Try it -
Filter the entries that follow, copying every line in which the word "symmetry" appears.

(Dataset excerpts)
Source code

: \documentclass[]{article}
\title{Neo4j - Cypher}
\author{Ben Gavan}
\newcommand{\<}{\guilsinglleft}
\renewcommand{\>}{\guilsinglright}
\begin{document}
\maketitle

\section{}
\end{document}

--

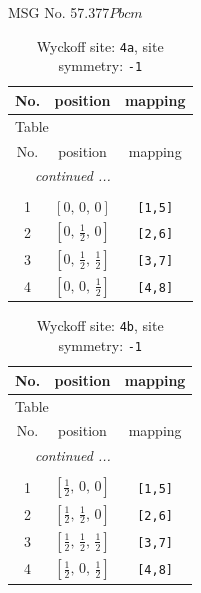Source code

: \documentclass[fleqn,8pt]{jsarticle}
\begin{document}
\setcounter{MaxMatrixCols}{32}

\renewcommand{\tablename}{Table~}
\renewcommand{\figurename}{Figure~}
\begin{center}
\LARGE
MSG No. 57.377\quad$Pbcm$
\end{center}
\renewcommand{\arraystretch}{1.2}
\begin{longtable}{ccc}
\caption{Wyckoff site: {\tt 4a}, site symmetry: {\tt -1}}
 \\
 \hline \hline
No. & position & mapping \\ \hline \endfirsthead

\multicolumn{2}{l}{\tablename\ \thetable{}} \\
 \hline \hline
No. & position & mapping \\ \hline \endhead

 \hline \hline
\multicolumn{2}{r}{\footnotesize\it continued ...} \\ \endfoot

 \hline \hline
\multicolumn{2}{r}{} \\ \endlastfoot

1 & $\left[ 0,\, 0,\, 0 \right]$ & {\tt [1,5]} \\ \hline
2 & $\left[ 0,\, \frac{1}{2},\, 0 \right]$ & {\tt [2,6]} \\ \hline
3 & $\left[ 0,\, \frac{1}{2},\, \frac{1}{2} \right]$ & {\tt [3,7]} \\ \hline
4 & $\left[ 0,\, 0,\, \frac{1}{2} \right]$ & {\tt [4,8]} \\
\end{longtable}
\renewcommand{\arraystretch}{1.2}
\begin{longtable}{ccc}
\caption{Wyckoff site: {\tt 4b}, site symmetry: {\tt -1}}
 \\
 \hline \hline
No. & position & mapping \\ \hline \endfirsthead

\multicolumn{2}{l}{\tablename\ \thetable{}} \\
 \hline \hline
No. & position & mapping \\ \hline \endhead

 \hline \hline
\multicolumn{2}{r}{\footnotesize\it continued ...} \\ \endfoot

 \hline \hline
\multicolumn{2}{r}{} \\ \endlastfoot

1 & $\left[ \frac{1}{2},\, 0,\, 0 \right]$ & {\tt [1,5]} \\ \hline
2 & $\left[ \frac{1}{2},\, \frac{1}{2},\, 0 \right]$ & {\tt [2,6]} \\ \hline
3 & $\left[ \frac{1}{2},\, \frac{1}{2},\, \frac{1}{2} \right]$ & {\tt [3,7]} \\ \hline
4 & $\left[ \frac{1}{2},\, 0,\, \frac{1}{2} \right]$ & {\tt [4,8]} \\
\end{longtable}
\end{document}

Reply -
\caption{Wyckoff site: {\tt 4a}, site symmetry: {\tt -1}}
\caption{Wyckoff site: {\tt 4b}, site symmetry: {\tt -1}}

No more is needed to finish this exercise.